Performance problems - Githubissues

schoettl commented 3 years ago

On the two-line sample file, org-parser takes

3 seconds with a compiled jar
7.5 seconds with lein run which is probably mainly compilation and runtime initialization.

On a 31,000 line real-world org file, it takes a maximum of CPU, 2GB of memory and at least 15 minutes (not yet finished).

(lein run crashed after 15 minutes with OutOfMemoryError.)

I haven't tried the JS version yet but I guess on a Smartphone it will only work well for files with a few hundred lines.

I'm a bit surprised because our parse trees should all be pretty flat.
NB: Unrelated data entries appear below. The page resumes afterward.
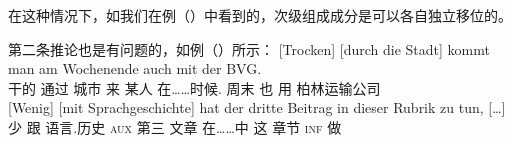 \noindent
在这种情况下，如我们在例（）中看到的，次级组成成分是可以各自独立移位的。\citep{deKuthy2002a} 

第二条推论也是有问题的，如例（）所示：
\eal
\label{bsp-mehr-vf}
\ex\label{bsp-trocken-durch-die-stadt}
\gll {}[Trocken]       [durch        die          Stadt] kommt man am                       Wochenende auch mit der BVG.\footnotemark\\
       \spacebr{}干的 \spacebr{}通过  城市   来    某人 在……时候. 周末 也 用  柏林运输公司\\
\ex 
\gll {}[Wenig]     [mit Sprachgeschichte] hat der dritte Beitrag in dieser Rubrik zu tun, [\ldots]\footnotemark\\
       \spacebr{}少 \spacebr{}跟 语言.历史 \textsc{aux}  第三 文章 在……中 这 章节 \textsc{inf} 做\\
\zl

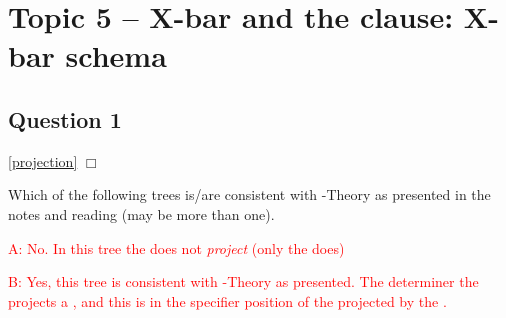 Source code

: \documentclass{article}
\begin{document}
\newpage
\section*{Topic 5 -- X-bar and the clause: X-bar schema}
\subsection*{Question 1}%
\hfill{}\ref{projection} $\Box$

Which of the following trees is/are consistent with -Theory as presented in the notes and reading (may be more than one).
\begin{exe}
\end{exe}
\textcolor{red}{A: No. In this tree the  does not \emph{project} (only the  does)}

\textcolor{red}{B: Yes, this tree is consistent with -Theory as presented.
The determiner the projects a , and this is in the specifier position of the  projected by the .}
\end{document}

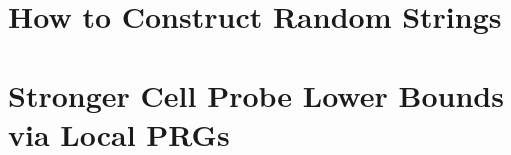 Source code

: \documentclass[12pt]{report}
\begin{document}
\chapter{How to Construct Random Strings}\label{chap:randomstrings}


\chapter{Stronger Cell Probe Lower Bounds via Local PRGs}\label{chap:cellprobe}


% 

\clearpage
{}
{}
\begin{singlespace}
\printbibliography[title={References}]
\end{singlespace}


\end{document}
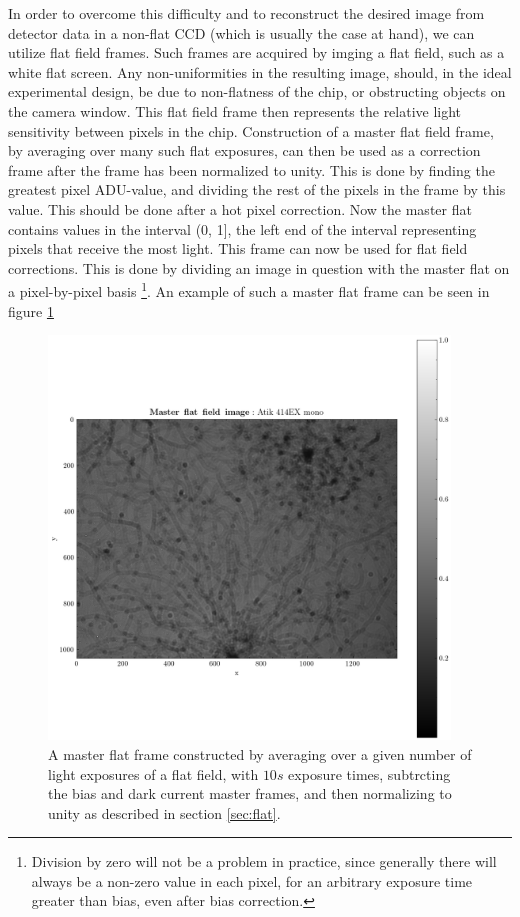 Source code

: \documentclass[../main.tex]{subfiles}
\begin{document}
	In order to overcome this difficulty and to reconstruct the desired image from detector data in a non-flat CCD (which is usually the case at hand), we can utilize flat field frames. Such frames are acquired by imging a flat field, such as a white flat screen. Any non-uniformities in the resulting image, should, in the ideal experimental design, be due to non-flatness of the chip, or obstructing objects on the camera window. This flat field frame then represents the relative light sensitivity between pixels in the chip. Construction of a master flat field frame, by averaging over many such flat exposures, can then be used as a correction frame after the frame has been normalized to unity. This is done by finding the greatest pixel ADU-value, and dividing the rest of the pixels in the frame by this value. This should be done after a hot pixel correction. Now the master flat contains values in the interval (0, 1], the left end of the interval representing pixels that receive the most light. This frame can now be used for flat field corrections. This is done by dividing an image in question with the master flat on a pixel-by-pixel basis \footnote{Division by zero will not be a problem in practice, since generally there will always be a non-zero value in each pixel, for an arbitrary exposure time greater than bias, even after bias correction.}. An example of such a master flat frame can be seen in figure \ref{fig:masterflat}
	
		\begin{figure}[h!]
		\centering
		\includegraphics[width	=0.95\textwidth]{master_flat.png}
		\caption{A master flat frame constructed by averaging over a given number of light exposures of a flat field, with $10s$ exposure times, subtrcting the bias and dark current master frames, and then normalizing to unity as described in section \ref{sec:flat}. }
		\label{fig:masterflat}
	\end{figure}
	
\end{document}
@branch14 how was this language-independent state-machine parser generator called again? I guess a compiled binary compiler would be significantly faster.

munen commented 3 years ago

Cool that you're doing benchmarks! And sorry to hear that org-parser is that slow.

The parser that @branch14 was referring to is Ragel: https://en.wikipedia.org/wiki/Ragel

As discussed, Ragel is pretty nice, so the following is nothing against Ragel.

Having said that, the bottleneck for the long running test very likely isn't Java. Depending on the program, Java is within an order of magnitude of C or even faster, because it can optimize longer running processes on the spot. The TL;DR for speed is: Java programs are often slower to start (not so good for quick commandline tools, for example), but fast or faster for longer running apps. Therefore, there's likely an algorithmic issue going on (like we recently had).

munen commented 3 years ago

Ah, you've updated and are saying there's an OutOfMemoryError. That confirms the suspicion of an algorithmic error further(;

munen commented 3 years ago

If it's not obvious what the problem is (I wouldn't know atm, for example), my next step would be to debug this with https://visualvm.github.io/ to see what's happening while it's running. It'll show what functions are incurring time and memory.

schoettl commented 3 years ago

Another benchmark:

@alexpdp7 wrote instaparse-cli which compiles to a binary. I just did a benchmark:

$ wc -l ~/org/notes.org
1883
$ time ./instaparse-cli ~/projects/org-parser/resources/org.ebnf ~/org/notes.org > /dev/null
real    0m4.173s
user    0m3.838s
sys 0m0.312s
$ time ./target/org-parser.js ~/org/notes.org >/dev/null
real    0m11.243s
user    0m17.132s
sys 0m0.670s

I wanted to see if a GraalVM binary makes the difference. But it's not a fair comparison so far because a) the JS runtime startup time is unknown and b) our parser also makes the transformation. I didn't tried a clojure script that parses without transformation. I would be something like:

   (ns hello-world.core
     (:require [org-parser.parser :refer [org]])
     (:require [org-parser.core :refer [read-str write-str]]))

   (org (read-file-to-string "~/org/notes.org")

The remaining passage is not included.